O Vale do Silício, localizado na Califórnia, é uma região dos Estados Unidos que abriga várias empresas de alta tecnologia. Apesar de fincado em solo estadunidense, boa parte das pessoas que atuam nesse conglomerado são de outros países, inclusive do Brasil. Nesse sentido, o “complexo do colonizado” presente na nação e a falta de incentivo à ciência são as principais causas da fuga de cérebros brasileiros, fenômeno que prejudica fatalmente o desenvolvimento nacional.

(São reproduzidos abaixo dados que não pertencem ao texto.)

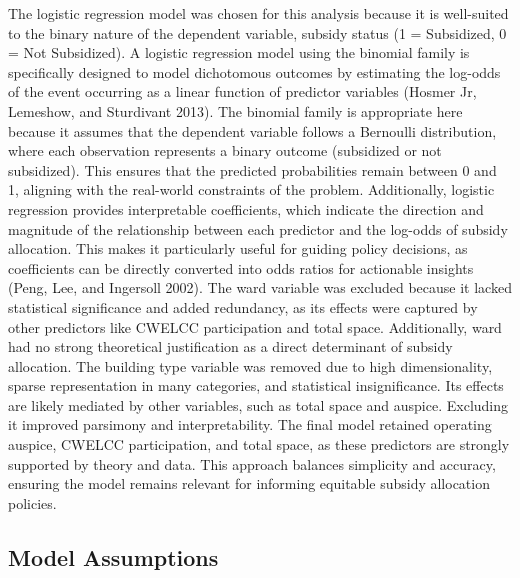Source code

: \documentclass[
  letterpaper,
  DIV=11,
  numbers=noendperiod]{scrartcl}
\begin{document}
The logistic regression model was chosen for this analysis because it is
well-suited to the binary nature of the dependent variable, subsidy
status (1 = Subsidized, 0 = Not Subsidized). A logistic regression model
using the binomial family is specifically designed to model dichotomous
outcomes by estimating the log-odds of the event occurring as a linear
function of predictor variables (Hosmer Jr, Lemeshow, and Sturdivant
2013). The binomial family is appropriate here because it assumes that
the dependent variable follows a Bernoulli distribution, where each
observation represents a binary outcome (subsidized or not subsidized).
This ensures that the predicted probabilities remain between 0 and 1,
aligning with the real-world constraints of the problem. Additionally,
logistic regression provides interpretable coefficients, which indicate
the direction and magnitude of the relationship between each predictor
and the log-odds of subsidy allocation. This makes it particularly
useful for guiding policy decisions, as coefficients can be directly
converted into odds ratios for actionable insights (Peng, Lee, and
Ingersoll 2002). The ward variable was excluded because it lacked
statistical significance and added redundancy, as its effects were
captured by other predictors like CWELCC participation and total space.
Additionally, ward had no strong theoretical justification as a direct
determinant of subsidy allocation. The building type variable was
removed due to high dimensionality, sparse representation in many
categories, and statistical insignificance. Its effects are likely
mediated by other variables, such as total space and auspice. Excluding
it improved parsimony and interpretability. The final model retained
operating auspice, CWELCC participation, and total space, as these
predictors are strongly supported by theory and data. This approach
balances simplicity and accuracy, ensuring the model remains relevant
for informing equitable subsidy allocation policies.

\subsection{Model Assumptions}\label{model-assumptions}
\end{document}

Primeiramente, é preciso se discutir o chamado “complexo do colonizado”, conceito estreado pelo filósofo e médico francês Frantz Fanon. Em linhas gerais, ele o define como a submissão em que a nação, antes colonizada, se coloca, voluntariamente, em face das potências antes colonizadoras (ou simplesmente desenvolvidas), seja num aspecto econômico ou cultural. Nesse contexto, mesmo após a ruptura com a metrópole Portugal, o Brasil continuou portando-se como colonizado, uma vez que depende, até os dias de hoje, de certos produtos e tecnologias estrangeiras — sem buscar criar, ele mesmo, tais bens. Isso se reflete, evidentemente, na produção científica do país — bastante tímida se comparada a outras partes do mundo.

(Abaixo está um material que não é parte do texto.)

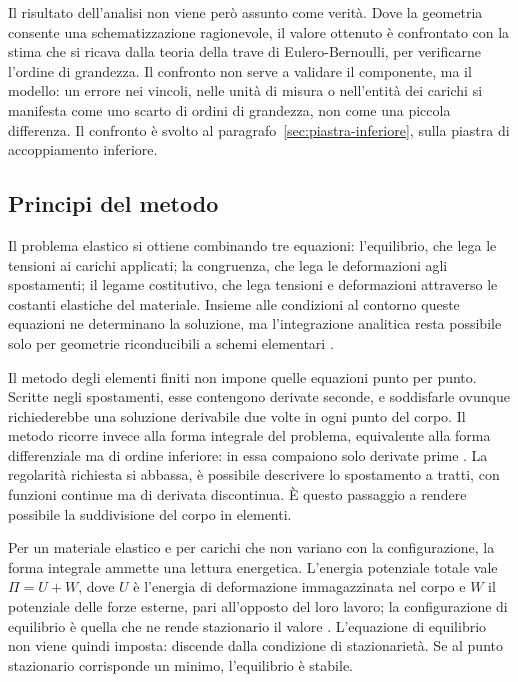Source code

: Il risultato dell'analisi non viene però assunto come verità. Dove la
geometria consente una schematizzazione ragionevole, il valore ottenuto è
confrontato con la stima che si ricava dalla teoria della trave di
Eulero-Bernoulli, per verificarne l'ordine di grandezza. Il confronto non
serve a validare il componente, ma il modello: un errore nei vincoli, nelle
unità di misura o nell'entità dei carichi si manifesta come uno scarto di ordini
di grandezza, non come una piccola differenza. Il confronto è svolto al
paragrafo~\ref{sec:piastra-inferiore}, sulla piastra di accoppiamento inferiore.

\subsection{Principi del metodo}
\label{sec:fem-principi}

Il problema elastico si ottiene combinando tre equazioni: l'equilibrio, che lega
le tensioni ai carichi applicati; la congruenza, che lega le deformazioni agli
spostamenti; il legame costitutivo, che lega tensioni e deformazioni attraverso
le costanti elastiche del materiale. Insieme alle condizioni al contorno queste
equazioni ne determinano la soluzione, ma l'integrazione analitica resta
possibile solo per geometrie riconducibili a schemi elementari
\cite[cap.~3]{santi2024}.

Il metodo degli elementi finiti non impone quelle equazioni punto per punto.
Scritte negli spostamenti, esse contengono derivate seconde, e soddisfarle
ovunque richiederebbe una soluzione derivabile due volte in ogni punto del
corpo. Il metodo ricorre invece alla forma integrale del problema, equivalente
alla forma differenziale ma di ordine inferiore: in essa compaiono solo derivate
prime \cite[cap.~11]{santi2024}. La regolarità richiesta si abbassa, è possibile descrivere lo spostamento a tratti, con funzioni continue ma di derivata
discontinua. È questo passaggio a rendere possibile la
suddivisione del corpo in elementi.

Per un materiale elastico e per carichi che non variano con la configurazione,
la forma integrale ammette una lettura energetica. L'energia potenziale totale
vale $\Pi = U + W$, dove $U$ è l'energia di deformazione immagazzinata nel corpo
e $W$ il potenziale delle forze esterne, pari all'opposto del loro lavoro; la
configurazione di equilibrio è quella che ne rende stazionario il valore
\cite[cap.~11]{santi2024}. L'equazione di equilibrio non viene quindi imposta:
discende dalla condizione di stazionarietà. Se al punto stazionario corrisponde
un minimo, l'equilibrio è stabile.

Dessa forma, por assumir sempre a postura de submisso — acreditando que as inovações vêm, necessariamente, de fora —, o Brasil não investe o que deveria em ciência, afinal, segundo a lógica do colonizado, seria um tremendo desperdício fazê-lo. Entretanto, ao negligenciar a produção de conhecimento em seu território, esperando que países desenvolvidos entreguem seus achados a preços exorbitantes, o país é acometido por uma fuga de cérebros para o exterior sem precedentes. Uma vez que não há reconhecimento, infraestrutura e verba para os cientistas da “terra brasilis”, estes procuram melhores condições para trabalhar e desenvolver em outros lugares. Consequentemente, o sistema é retroalimentado, e o Brasil, mais uma vez, mantém-se como mero consumidor.

Logo, a fim de mudar essa realidade e o país passar a ser, também, exportador de conhecimento e tecnologia, o Governo Federal deve priorizar a produção científica, por meio de investimentos massivos e da criação de programas para fomentar a atividade.